Tables can declare custom predicate functions by implementing SupportsCustomPredicates, which returns an array of CustomPredicateDescriptor objects. Each descriptor specifies:

  • canonicalName() — dot-qualified name (e.g. com.mycompany.MY_SEARCH) used in the V2 Predicate
  • sqlName() — the unqualified name users write in SQL (e.g. my_search)
  • parameterTypes() — optional expected parameter types (enables automatic casting)
  • isDeterministic() — whether the predicate is deterministic

Users write standard SQL function-call syntax: SELECT * FROM t WHERE my_search(col, 'param').
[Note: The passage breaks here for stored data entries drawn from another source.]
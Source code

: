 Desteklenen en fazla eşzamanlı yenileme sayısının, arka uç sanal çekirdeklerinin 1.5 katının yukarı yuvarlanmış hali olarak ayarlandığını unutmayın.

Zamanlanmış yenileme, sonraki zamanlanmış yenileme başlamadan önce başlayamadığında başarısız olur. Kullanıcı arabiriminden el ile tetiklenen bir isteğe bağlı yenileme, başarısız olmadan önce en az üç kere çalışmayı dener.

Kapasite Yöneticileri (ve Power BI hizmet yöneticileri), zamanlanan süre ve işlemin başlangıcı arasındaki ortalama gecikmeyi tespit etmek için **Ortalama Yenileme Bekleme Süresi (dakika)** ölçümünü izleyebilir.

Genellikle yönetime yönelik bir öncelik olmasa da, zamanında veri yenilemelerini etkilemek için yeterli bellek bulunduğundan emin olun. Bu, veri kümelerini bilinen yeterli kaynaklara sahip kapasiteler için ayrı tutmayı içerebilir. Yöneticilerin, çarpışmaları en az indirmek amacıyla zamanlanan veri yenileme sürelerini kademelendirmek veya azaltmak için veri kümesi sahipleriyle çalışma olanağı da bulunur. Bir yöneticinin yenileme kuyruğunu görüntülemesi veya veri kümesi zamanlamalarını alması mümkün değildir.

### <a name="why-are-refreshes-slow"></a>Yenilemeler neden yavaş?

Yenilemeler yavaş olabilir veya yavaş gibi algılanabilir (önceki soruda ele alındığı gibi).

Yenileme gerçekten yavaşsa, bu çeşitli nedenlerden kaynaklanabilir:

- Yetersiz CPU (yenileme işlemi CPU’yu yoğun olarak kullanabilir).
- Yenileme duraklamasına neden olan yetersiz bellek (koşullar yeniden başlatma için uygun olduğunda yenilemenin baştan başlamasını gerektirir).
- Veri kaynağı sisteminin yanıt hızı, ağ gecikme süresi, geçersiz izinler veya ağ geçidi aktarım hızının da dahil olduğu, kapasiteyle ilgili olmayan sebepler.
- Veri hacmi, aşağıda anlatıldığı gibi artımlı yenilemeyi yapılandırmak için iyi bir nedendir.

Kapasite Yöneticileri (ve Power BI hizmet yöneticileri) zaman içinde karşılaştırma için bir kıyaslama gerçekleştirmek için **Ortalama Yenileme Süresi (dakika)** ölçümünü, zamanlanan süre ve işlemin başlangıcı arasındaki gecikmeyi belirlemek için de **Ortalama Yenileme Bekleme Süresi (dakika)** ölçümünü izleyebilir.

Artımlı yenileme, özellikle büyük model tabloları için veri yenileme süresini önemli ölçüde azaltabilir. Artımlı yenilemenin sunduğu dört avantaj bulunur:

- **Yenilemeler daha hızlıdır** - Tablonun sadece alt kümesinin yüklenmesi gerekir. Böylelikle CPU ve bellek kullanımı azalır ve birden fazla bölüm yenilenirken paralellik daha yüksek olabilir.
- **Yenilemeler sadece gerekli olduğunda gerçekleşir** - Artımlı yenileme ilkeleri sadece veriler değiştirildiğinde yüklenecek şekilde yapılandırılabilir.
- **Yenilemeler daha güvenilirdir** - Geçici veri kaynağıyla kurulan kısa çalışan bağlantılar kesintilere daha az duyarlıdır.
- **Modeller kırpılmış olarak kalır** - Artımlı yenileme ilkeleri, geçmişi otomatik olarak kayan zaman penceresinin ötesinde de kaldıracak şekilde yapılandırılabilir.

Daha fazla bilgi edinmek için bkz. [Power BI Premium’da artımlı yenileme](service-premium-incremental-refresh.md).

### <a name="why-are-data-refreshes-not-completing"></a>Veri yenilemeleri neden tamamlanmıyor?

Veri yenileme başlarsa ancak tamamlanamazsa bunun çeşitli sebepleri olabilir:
The analyzer resolves these against the table's descriptors and produces CustomPredicateExpression nodes, which V2ExpressionBuilder translates into V2 Predicate objects using the dot-qualified canonical name.

A post-optimizer rule (EnsureCustomPredicatesPushed) fails the query if any custom predicate remains unpushed, since Spark cannot evaluate them locally.

Layer 3: Custom Infix Operator Syntax via Parser Extensions

For data sources that want infix operator syntax (e.g. col INDEXQUERY 'param'), an abstract CustomOperatorParserExtension base class is provided. It rewrites infix expressions to function calls before the standard parser runs:

col INDEXQUERY 'param'  →  INDEXQUERY(col, 'param')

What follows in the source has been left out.